そんな二人に、ボクがそろそろと近づくと、二人ともにっこり笑ってボクを撫でてくれた。二人の手はとっても暖かくて、優しくて、ボクも幸せだった。
ある日のこと。ボクはいつも通り、ママに撫でてもらいたくってソファの上に上がると、ママの体に擦り寄った。
ママはいつも通り、優しくボクを撫でてくれた。でも、なんでか眉が下がっている。どうしたのママ?どうしてそんな顔をしているの?
「寂しくなるけど、少しの間お別れね。」
お別れ?お別れってなあに?ママにもう、会えないってこと?
くぅんくぅんと鼻を鳴らすボクをママはもう一度優しく撫でると、ぎゅっとボクを抱きしめてくれた。
「大丈夫、雪が降ってくる頃には帰ってくるわ。」
ママはそう言うと、大きな荷物を持ったパパと一緒に何処かへ出かけて行った。…ボクは大人しく玄関で二人の帰りを待っていたけれど、帰ってきたのはパパだけだった。
それから、ボクはよくお空を見るようになった。だって、あのきれいなふわふわが降ってきたら、ママが帰ってくるんだ。
はやくふってこないかな。
あしたになったらふってくるかな?
パパとのお散歩も楽しいけれど、早くママに、こんなにも高く跳ねられるようになったんだよって見せてあげたい。凄いね。頑張ったねって頭を優しく撫でてほしい。

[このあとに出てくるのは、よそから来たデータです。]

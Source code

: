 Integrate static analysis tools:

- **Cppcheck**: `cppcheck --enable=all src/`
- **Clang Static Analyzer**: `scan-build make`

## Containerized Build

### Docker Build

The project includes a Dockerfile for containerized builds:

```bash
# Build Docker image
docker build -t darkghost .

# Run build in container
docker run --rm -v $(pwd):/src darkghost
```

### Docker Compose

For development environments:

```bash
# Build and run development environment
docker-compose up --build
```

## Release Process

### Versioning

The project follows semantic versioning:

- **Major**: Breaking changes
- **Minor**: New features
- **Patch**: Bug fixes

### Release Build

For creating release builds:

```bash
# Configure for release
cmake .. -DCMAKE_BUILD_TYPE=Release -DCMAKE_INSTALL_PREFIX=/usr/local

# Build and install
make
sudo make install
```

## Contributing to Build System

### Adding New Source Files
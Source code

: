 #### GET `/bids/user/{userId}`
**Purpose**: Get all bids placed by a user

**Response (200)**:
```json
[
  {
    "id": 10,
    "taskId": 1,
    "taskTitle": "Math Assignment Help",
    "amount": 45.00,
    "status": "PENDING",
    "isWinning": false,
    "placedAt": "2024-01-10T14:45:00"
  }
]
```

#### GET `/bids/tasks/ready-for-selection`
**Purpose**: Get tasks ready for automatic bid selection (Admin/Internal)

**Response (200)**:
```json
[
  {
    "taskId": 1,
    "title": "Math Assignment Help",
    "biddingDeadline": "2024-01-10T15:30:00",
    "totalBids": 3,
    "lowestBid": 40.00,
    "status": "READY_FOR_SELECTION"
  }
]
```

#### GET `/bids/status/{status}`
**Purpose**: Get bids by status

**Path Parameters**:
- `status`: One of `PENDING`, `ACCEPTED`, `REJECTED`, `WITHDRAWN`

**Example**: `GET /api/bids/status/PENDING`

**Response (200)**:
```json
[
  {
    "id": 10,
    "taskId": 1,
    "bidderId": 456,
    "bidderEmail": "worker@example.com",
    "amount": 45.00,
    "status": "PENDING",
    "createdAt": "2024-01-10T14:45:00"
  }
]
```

そんなことを考えていたら、ママに撫でてもらう夢を見た。あ~あ。また夢だった。ボクは暖かな寝床から体を起こす。今はパパも何処かへ出かけているから、お家はしーんとしていてボクひとりぼっちだ。
あぁ、早くママに会いたい。
ゆきさん、はやくふってきて。
ボクはいつも通りに窓からお空を見詰める。すると…
まっしろなふわふわがおそらからふってきた!
ゆきだ!ゆき!ママと一緒に遊んだゆき!これでママが帰ってきてくれる!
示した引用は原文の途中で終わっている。